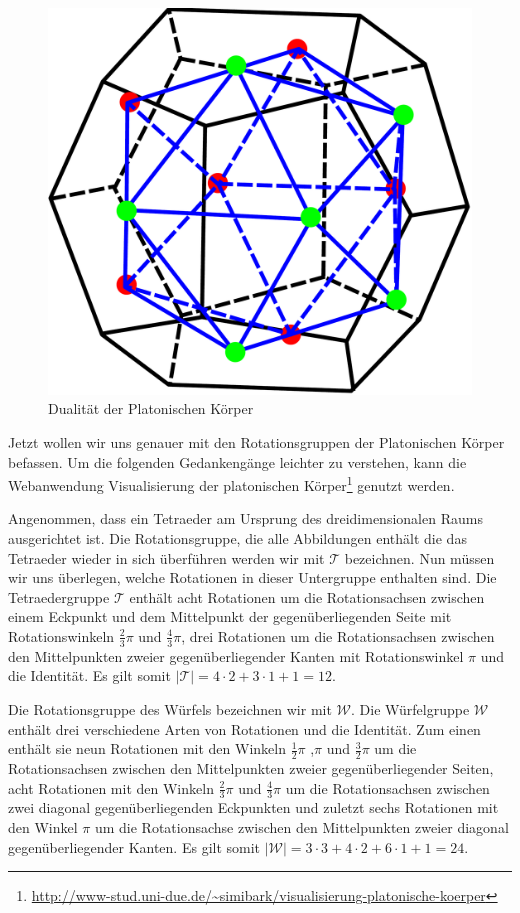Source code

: \begin{figure}[H]
\centering
\includegraphics[width=0.4\linewidth]{grafiken/dual_dodekaeder.pdf}
\caption{Dualität der Platonischen Körper}
\label{fig:Duality_Dodek-Iso}
\end{figure}

Jetzt wollen wir uns genauer mit den Rotationsgruppen der Platonischen Körper befassen. Um die folgenden Gedankengänge leichter zu verstehen, kann die Webanwendung Visualisierung der platonischen Körper\footnote{\url{http://www-stud.uni-due.de/~simibark/visualisierung-platonische-koerper}} genutzt werden.

Angenommen, dass ein Tetraeder am Ursprung des dreidimensionalen Raums ausgerichtet ist. Die Rotationsgruppe, die alle Abbildungen enthält die das Tetraeder wieder in sich überführen werden wir mit $\mathcal{T}$ bezeichnen. Nun müssen wir uns überlegen, welche Rotationen in dieser Untergruppe enthalten sind. Die Tetraedergruppe $\mathcal{T}$ enthält acht Rotationen um die Rotationsachsen zwischen einem Eckpunkt und dem Mittelpunkt der gegenüberliegenden Seite mit Rotationswinkeln $\frac{2}{3}\pi$ und $\frac{4}{3}\pi$, drei Rotationen um die Rotationsachsen zwischen den Mittelpunkten zweier gegenüberliegender Kanten mit Rotationswinkel $\pi$ und die Identität. Es gilt somit $| \mathcal{T} | = 4 \cdot 2 + 3 \cdot 1 + 1 = 12$.

Die Rotationsgruppe des Würfels bezeichnen wir mit $\mathcal{W}$. Die Würfelgruppe $\mathcal{W}$ enthält drei verschiedene Arten von Rotationen und die Identität. Zum einen enthält sie neun Rotationen mit den Winkeln $\frac{1}{2}\pi$ ,$\pi$ und $\frac{3}{2}\pi$ um die Rotationsachsen zwischen den Mittelpunkten zweier gegenüberliegender Seiten, acht Rotationen mit den Winkeln $\frac{2}{3}\pi$ und $\frac{4}{3}\pi$ um die Rotationsachsen zwischen zwei diagonal gegenüberliegenden Eckpunkten und zuletzt sechs Rotationen mit den Winkel $\pi$ um die Rotationsachse zwischen den Mittelpunkten zweier diagonal gegenüberliegender Kanten. Es gilt somit $| \mathcal{W} | = 3 \cdot 3 + 4 \cdot 2 + 6 \cdot 1 + 1 = 24$.

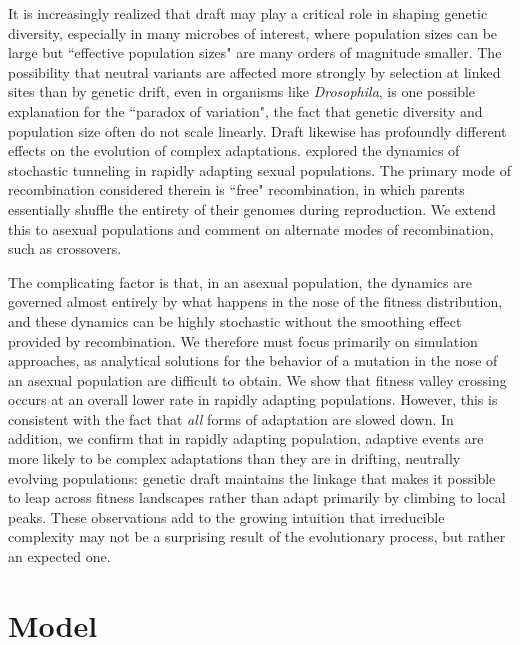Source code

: \documentclass[rmp]{revtex4}
\begin{document}
It is increasingly realized that draft may play a critical role in shaping genetic diversity, especially in many microbes of interest, where population sizes can be large but ``effective population sizes" are many orders of magnitude smaller.
The possibility that neutral variants are affected more strongly by selection at linked sites than by genetic drift, even in organisms like \emph{Drosophila}, is one possible explanation for the ``paradox of variation", the fact that genetic diversity and population size often do not scale linearly.
Draft likewise has profoundly different effects on the evolution of complex adaptations.
\citet{neher_shraiman_2011} explored the dynamics of stochastic tunneling in rapidly adapting sexual populations.
The primary mode of recombination considered therein is ``free" recombination, in which parents essentially shuffle the entirety of their genomes during reproduction.
We extend this to asexual populations and comment on alternate modes of recombination, such as crossovers.

The complicating factor is that, in an asexual population, the dynamics are governed almost entirely by what happens in the nose of the fitness distribution, and these dynamics can be highly stochastic without the smoothing effect provided by recombination.
We therefore must focus primarily on simulation approaches, as analytical solutions for the behavior of a mutation in the nose of an asexual population are difficult to obtain.
We show that fitness valley crossing occurs at an overall lower rate in rapidly adapting populations.
However, this is consistent with the fact that \emph{all} forms of adaptation are slowed down.
In addition, we confirm that in rapidly adapting population, adaptive events are more likely to be complex adaptations than they are in drifting, neutrally evolving populations: genetic draft maintains the linkage that makes it possible to leap across fitness landscapes rather than adapt primarily by climbing to local peaks.
These observations add to the growing intuition that irreducible complexity may not be a surprising result of the evolutionary process, but rather an expected one.

\section*{Model}
\end{document}
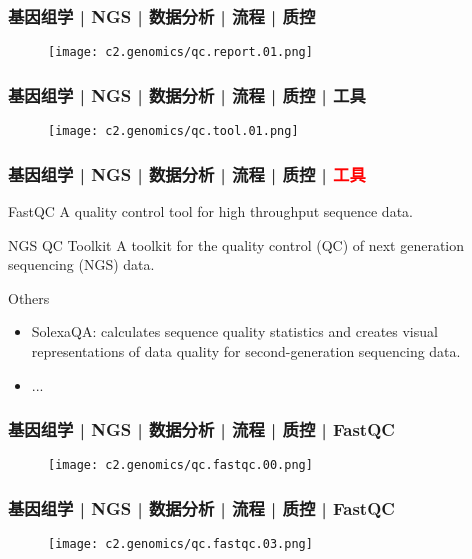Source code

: \begin{frame}
  \frametitle{基因组学 | NGS | 数据分析 | 流程 | 质控}
  \begin{figure}
    \centering
    \texttt{[image: c2.genomics/qc.report.01.png]}
  \end{figure}
\end{frame}

\begin{frame}
  \frametitle{基因组学 | NGS | 数据分析 | 流程 | 质控 | 工具}
  \begin{figure}
    \centering
    \texttt{[image: c2.genomics/qc.tool.01.png]}
  \end{figure}
\end{frame}

\begin{frame}
  \frametitle{基因组学 | NGS | 数据分析 | 流程 | 质控 | \textcolor{red}{工具}}
  \begin{block}{FastQC}
    A quality control tool for high throughput sequence data.
  \end{block}
  \pause
  \begin{block}{NGS QC Toolkit}
    A toolkit for the quality control (QC) of next generation sequencing (NGS) data.
  \end{block}
  \pause
  \begin{block}{Others}
    \begin{itemize}
      \item SolexaQA: calculates sequence quality statistics and creates visual representations of data quality for second-generation sequencing data.
      \item ...
    \end{itemize}
  \end{block}
\end{frame}

\begin{frame}
  \frametitle{基因组学 | NGS | 数据分析 | 流程 | 质控 | FastQC}
  \begin{figure}
    \centering
    \texttt{[image: c2.genomics/qc.fastqc.00.png]}
  \end{figure}
\end{frame}

\begin{frame}
  \frametitle{基因组学 | NGS | 数据分析 | 流程 | 质控 | FastQC}
  \begin{figure}
    \centering
    \texttt{[image: c2.genomics/qc.fastqc.03.png]}
  \end{figure}
\end{frame}

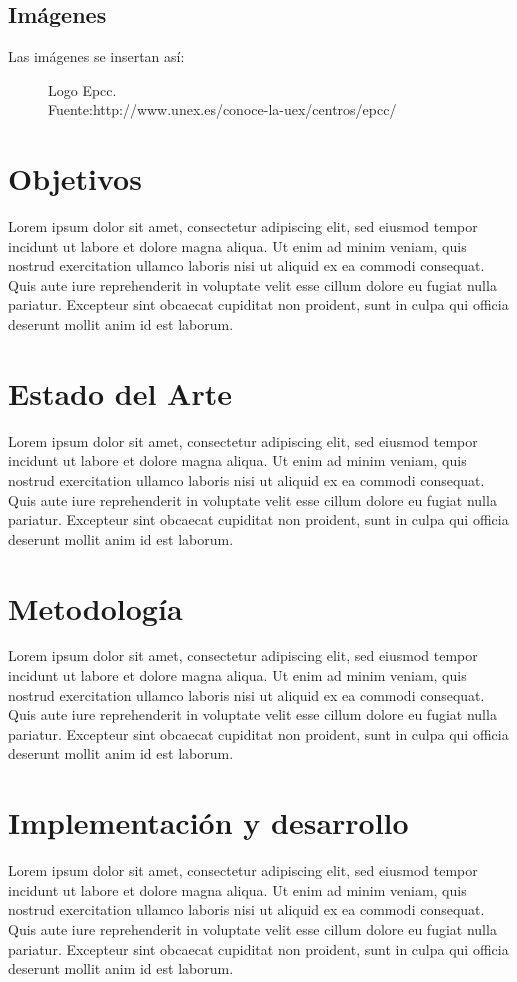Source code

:\documentclass[12pt,a4paper,twoside]{book}
\begin{document}
\section{Imágenes}
Las imágenes se insertan así:

\begin{figure}[H]
\centering

\caption[Logo Epcc]{Logo Epcc.\\Fuente:http://www.unex.es/conoce-la-uex/centros/epcc/}
\label{fig:logoEpcc}
\end{figure}

\chapter{Objetivos}
Lorem ipsum dolor sit amet, consectetur adipiscing elit, sed eiusmod tempor incidunt ut labore et dolore magna aliqua. Ut enim ad minim veniam, quis nostrud exercitation ullamco laboris nisi ut aliquid ex ea commodi consequat. Quis aute iure reprehenderit in voluptate velit esse cillum dolore eu fugiat nulla pariatur. Excepteur sint obcaecat cupiditat non proident, sunt in culpa qui officia deserunt mollit anim id est laborum.

\chapter{Estado del Arte}
Lorem ipsum dolor sit amet, consectetur adipiscing elit, sed eiusmod tempor incidunt ut labore et dolore magna aliqua. Ut enim ad minim veniam, quis nostrud exercitation ullamco laboris nisi ut aliquid ex ea commodi consequat. Quis aute iure reprehenderit in voluptate velit esse cillum dolore eu fugiat nulla pariatur. Excepteur sint obcaecat cupiditat non proident, sunt in culpa qui officia deserunt mollit anim id est laborum.

\chapter{Metodología}
Lorem ipsum dolor sit amet, consectetur adipiscing elit, sed eiusmod tempor incidunt ut labore et dolore magna aliqua. Ut enim ad minim veniam, quis nostrud exercitation ullamco laboris nisi ut aliquid ex ea commodi consequat. Quis aute iure reprehenderit in voluptate velit esse cillum dolore eu fugiat nulla pariatur. Excepteur sint obcaecat cupiditat non proident, sunt in culpa qui officia deserunt mollit anim id est laborum.

\chapter{Implementación y desarrollo}
Lorem ipsum dolor sit amet, consectetur adipiscing elit, sed eiusmod tempor incidunt ut labore et dolore magna aliqua. Ut enim ad minim veniam, quis nostrud exercitation ullamco laboris nisi ut aliquid ex ea commodi consequat. Quis aute iure reprehenderit in voluptate velit esse cillum dolore eu fugiat nulla pariatur. Excepteur sint obcaecat cupiditat non proident, sunt in culpa qui officia deserunt mollit anim id est laborum.
\end{document}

◇ ◇ ◇ ◇ ◇ ◇ ◇

▸ PROMPT
Locate the lines above that contain "chapter" and copy them.

▸ RESULT
\chapter{Objetivos}
\chapter{Estado del Arte}
\chapter{Metodología}
\chapter{Implementación y desarrollo}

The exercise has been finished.